%%

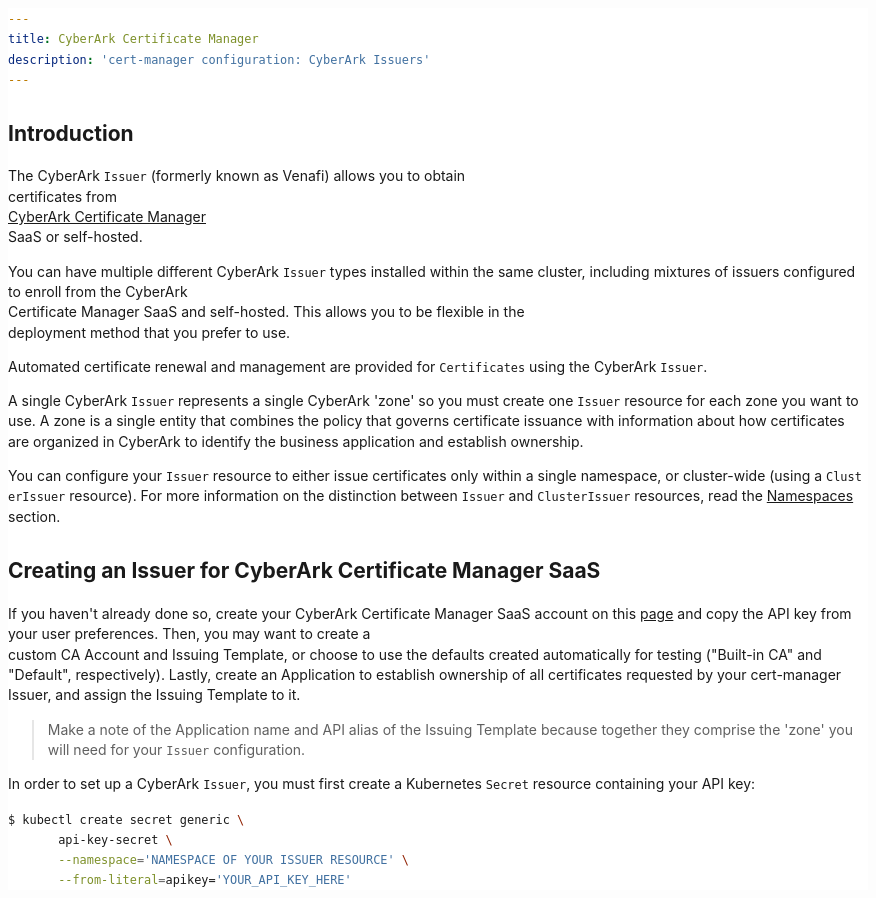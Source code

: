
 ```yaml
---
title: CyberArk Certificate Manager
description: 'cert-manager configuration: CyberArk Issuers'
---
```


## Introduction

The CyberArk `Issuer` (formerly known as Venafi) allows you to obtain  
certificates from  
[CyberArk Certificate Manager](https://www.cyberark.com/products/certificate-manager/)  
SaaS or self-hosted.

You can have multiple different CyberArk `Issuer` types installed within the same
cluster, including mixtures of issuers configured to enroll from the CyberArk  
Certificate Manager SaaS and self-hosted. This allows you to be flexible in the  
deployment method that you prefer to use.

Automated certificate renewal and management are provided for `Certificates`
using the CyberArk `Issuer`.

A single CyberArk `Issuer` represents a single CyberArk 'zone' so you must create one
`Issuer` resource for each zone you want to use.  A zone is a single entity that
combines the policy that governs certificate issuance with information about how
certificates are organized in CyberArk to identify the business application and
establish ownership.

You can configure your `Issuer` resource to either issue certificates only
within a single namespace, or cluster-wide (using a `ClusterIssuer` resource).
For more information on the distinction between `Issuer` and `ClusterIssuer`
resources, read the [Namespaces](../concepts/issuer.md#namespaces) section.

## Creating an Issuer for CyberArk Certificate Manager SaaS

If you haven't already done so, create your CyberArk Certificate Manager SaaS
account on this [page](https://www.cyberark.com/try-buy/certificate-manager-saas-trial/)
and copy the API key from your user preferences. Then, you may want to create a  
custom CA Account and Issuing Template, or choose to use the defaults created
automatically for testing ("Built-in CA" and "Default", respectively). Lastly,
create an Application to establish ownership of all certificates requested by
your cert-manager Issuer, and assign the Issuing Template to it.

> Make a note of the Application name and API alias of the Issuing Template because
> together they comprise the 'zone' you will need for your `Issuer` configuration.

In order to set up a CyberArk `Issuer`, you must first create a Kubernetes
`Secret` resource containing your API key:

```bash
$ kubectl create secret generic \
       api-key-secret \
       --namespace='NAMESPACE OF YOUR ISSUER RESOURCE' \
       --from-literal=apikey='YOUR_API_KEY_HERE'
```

%%
%%

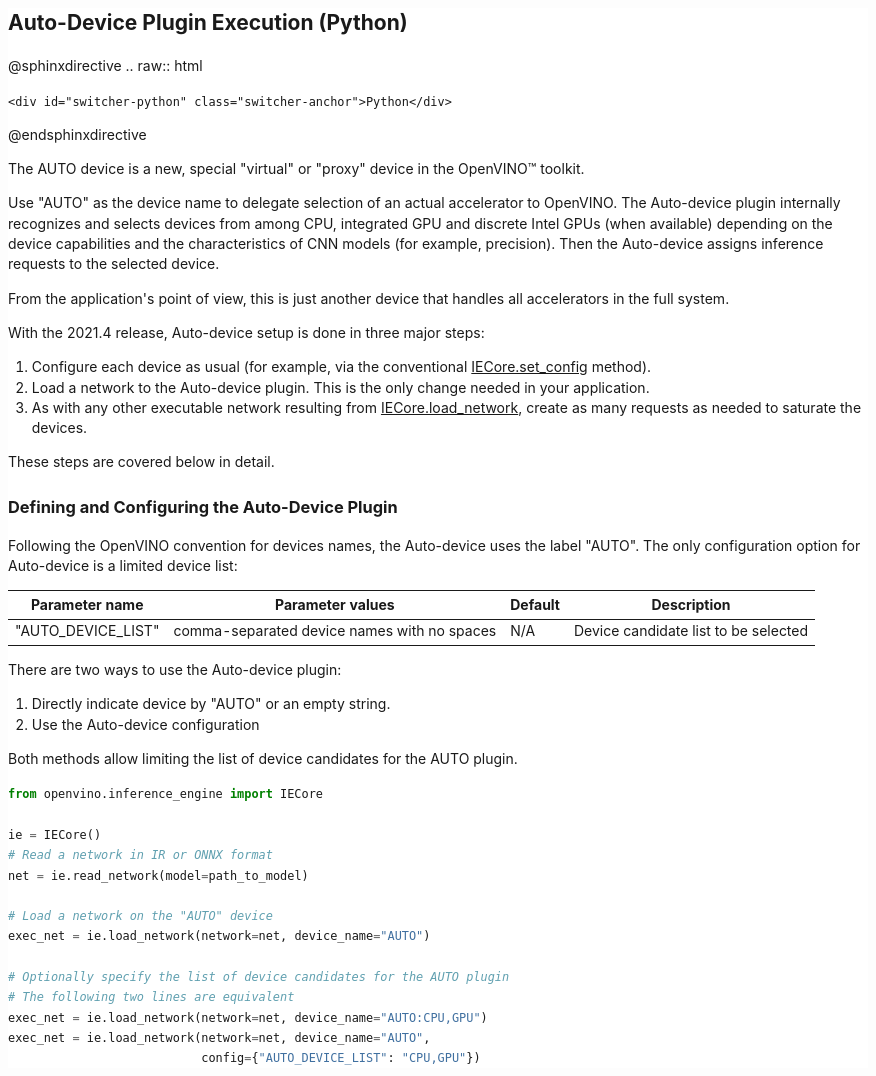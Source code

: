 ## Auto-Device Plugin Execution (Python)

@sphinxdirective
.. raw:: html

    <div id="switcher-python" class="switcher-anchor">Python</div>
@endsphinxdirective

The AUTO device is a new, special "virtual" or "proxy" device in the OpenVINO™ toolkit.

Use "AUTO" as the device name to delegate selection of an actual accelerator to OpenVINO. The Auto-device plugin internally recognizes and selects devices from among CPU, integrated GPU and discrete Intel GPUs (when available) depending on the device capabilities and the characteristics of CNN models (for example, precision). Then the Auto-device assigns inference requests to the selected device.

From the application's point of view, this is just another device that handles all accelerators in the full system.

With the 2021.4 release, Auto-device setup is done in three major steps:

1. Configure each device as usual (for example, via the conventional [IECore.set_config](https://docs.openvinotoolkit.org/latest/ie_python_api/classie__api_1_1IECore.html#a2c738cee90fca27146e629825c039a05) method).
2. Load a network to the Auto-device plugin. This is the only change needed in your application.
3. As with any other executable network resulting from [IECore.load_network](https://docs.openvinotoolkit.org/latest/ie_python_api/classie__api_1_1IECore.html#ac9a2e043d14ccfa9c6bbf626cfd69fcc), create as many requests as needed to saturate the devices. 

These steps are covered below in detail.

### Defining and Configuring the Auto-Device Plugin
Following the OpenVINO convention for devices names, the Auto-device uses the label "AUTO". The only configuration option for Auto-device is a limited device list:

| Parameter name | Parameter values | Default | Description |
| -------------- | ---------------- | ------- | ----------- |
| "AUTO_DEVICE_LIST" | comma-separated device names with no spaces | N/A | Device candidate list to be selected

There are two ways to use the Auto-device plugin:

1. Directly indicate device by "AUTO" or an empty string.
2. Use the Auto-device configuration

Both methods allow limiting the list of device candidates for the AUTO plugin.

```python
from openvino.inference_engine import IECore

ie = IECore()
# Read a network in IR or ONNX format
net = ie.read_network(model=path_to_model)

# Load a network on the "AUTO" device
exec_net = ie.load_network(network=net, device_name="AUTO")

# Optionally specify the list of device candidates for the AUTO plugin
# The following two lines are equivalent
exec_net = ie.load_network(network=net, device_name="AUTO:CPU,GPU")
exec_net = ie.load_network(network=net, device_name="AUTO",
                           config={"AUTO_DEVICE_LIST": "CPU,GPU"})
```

%%
%%

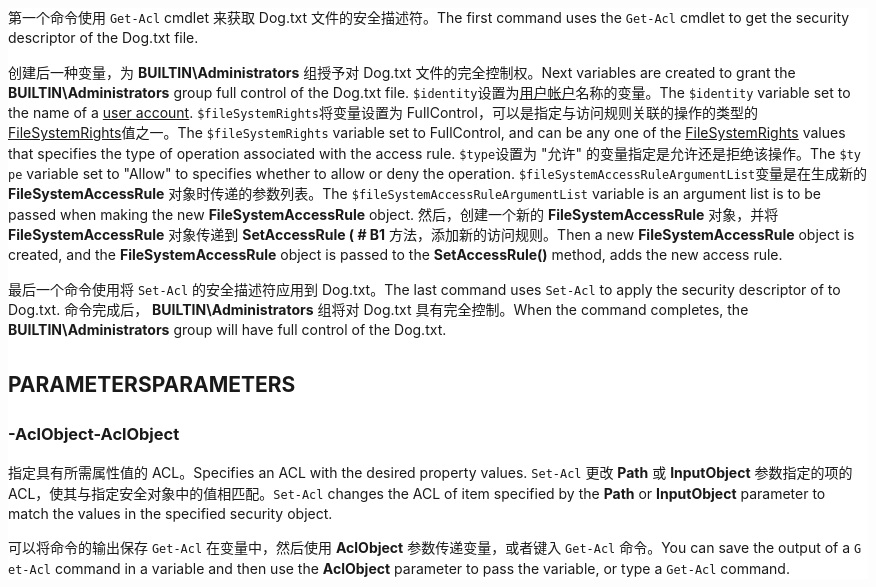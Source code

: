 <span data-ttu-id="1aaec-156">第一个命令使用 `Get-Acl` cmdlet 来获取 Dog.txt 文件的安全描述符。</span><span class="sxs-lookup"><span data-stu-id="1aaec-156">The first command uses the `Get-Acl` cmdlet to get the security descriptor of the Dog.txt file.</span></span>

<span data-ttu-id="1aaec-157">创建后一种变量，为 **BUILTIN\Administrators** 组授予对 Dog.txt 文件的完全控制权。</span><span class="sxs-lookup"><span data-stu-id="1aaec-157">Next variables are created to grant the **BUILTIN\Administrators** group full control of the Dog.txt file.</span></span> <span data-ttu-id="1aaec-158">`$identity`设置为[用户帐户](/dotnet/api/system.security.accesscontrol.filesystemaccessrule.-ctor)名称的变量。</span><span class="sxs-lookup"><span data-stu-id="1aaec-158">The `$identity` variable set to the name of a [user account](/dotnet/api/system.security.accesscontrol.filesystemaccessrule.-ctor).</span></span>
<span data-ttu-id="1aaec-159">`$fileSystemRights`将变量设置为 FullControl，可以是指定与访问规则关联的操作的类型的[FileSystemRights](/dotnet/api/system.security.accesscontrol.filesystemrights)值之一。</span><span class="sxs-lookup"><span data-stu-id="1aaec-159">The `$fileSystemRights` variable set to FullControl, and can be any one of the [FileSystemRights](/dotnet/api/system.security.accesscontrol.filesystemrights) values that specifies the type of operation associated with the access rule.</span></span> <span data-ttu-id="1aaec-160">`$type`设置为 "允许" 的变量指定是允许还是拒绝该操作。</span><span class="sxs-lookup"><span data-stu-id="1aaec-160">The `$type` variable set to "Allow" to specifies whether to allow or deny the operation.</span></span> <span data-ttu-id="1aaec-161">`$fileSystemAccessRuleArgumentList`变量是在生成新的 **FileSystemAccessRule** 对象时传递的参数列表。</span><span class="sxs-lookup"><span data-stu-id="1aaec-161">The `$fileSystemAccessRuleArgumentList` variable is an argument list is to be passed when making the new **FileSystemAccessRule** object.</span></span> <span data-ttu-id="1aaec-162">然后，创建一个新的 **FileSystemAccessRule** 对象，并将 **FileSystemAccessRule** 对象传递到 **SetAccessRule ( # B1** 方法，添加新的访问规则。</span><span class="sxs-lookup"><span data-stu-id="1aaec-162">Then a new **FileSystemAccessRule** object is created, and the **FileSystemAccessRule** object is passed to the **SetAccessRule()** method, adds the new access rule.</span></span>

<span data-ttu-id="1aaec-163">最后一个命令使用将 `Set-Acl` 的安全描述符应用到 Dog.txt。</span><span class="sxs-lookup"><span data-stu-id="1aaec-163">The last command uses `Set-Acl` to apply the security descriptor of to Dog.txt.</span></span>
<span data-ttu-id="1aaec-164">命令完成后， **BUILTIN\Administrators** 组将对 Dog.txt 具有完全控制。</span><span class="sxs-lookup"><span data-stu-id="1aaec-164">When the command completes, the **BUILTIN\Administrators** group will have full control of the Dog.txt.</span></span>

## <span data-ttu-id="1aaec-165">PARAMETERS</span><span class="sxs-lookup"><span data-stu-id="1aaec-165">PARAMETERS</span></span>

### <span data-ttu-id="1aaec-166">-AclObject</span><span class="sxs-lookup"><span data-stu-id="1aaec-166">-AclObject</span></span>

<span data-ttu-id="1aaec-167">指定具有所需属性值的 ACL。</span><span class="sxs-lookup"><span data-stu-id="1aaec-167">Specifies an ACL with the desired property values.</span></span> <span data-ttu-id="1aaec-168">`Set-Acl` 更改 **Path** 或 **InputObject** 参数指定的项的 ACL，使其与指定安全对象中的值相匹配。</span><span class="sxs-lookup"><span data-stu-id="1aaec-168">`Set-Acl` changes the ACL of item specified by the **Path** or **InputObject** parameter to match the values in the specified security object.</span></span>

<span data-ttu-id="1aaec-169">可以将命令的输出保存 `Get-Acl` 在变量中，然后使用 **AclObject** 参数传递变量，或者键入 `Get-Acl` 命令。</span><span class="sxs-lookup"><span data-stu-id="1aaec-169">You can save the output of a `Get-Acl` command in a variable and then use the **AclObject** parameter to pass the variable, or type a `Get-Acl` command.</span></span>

%%

_About this task:_
Copy out, exactly and alone, the lines of the entries above between the ones holding "### Defining and" and "to be selected", inclusive.

_Exercise answer:_
### Defining and Configuring the Auto-Device Plugin
Following the OpenVINO convention for devices names, the Auto-device uses the label "AUTO". The only configuration option for Auto-device is a limited device list:

| Parameter name | Parameter values | Default | Description |
| -------------- | ---------------- | ------- | ----------- |
| "AUTO_DEVICE_LIST" | comma-separated device names with no spaces | N/A | Device candidate list to be selected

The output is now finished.